In the records below, find the line containing "working) | http://oom.lt/h5psmra<br>http://oom.lt/af554 |", then reproduce that line and every one after it to the end, exactly and alone.

--- INPUT RECORDS ---
== == ==

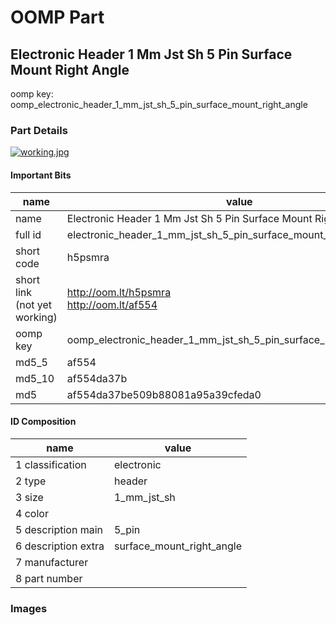 # OOMP Part  
## Electronic Header 1 Mm Jst Sh 5 Pin Surface Mount Right Angle  
  
oomp key: oomp_electronic_header_1_mm_jst_sh_5_pin_surface_mount_right_angle  
  
### Part Details  
  
[![working.jpg](working_600.jpg)](working.jpg)  
  
#### Important Bits  
| name | value | 
| --- | --- | 
| name | Electronic Header 1 Mm Jst Sh 5 Pin Surface Mount Right Angle | 
| full id | electronic_header_1_mm_jst_sh_5_pin_surface_mount_right_angle | 
| short code | h5psmra | 
| short link<br>(not yet working) | http://oom.lt/h5psmra<br>http://oom.lt/af554 | 
| oomp key | oomp_electronic_header_1_mm_jst_sh_5_pin_surface_mount_right_angle | 
| md5_5 | af554 | 
| md5_10 | af554da37b | 
| md5 | af554da37be509b88081a95a39cfeda0 | 
#### ID Composition  
| name | value | 
| --- | --- | 
| 1 classification | electronic | 
| 2 type | header | 
| 3 size | 1_mm_jst_sh | 
| 4 color |  | 
| 5 description main | 5_pin | 
| 6 description extra | surface_mount_right_angle | 
| 7 manufacturer |  | 
| 8 part number |  | 
### Images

== == ==

--- COMPLETED TASK ---
| short link<br>(not yet working) | http://oom.lt/h5psmra<br>http://oom.lt/af554 | 
| oomp key | oomp_electronic_header_1_mm_jst_sh_5_pin_surface_mount_right_angle | 
| md5_5 | af554 | 
| md5_10 | af554da37b | 
| md5 | af554da37be509b88081a95a39cfeda0 | 
#### ID Composition  
| name | value | 
| --- | --- | 
| 1 classification | electronic | 
| 2 type | header | 
| 3 size | 1_mm_jst_sh | 
| 4 color |  | 
| 5 description main | 5_pin | 
| 6 description extra | surface_mount_right_angle | 
| 7 manufacturer |  | 
| 8 part number |  | 
### Images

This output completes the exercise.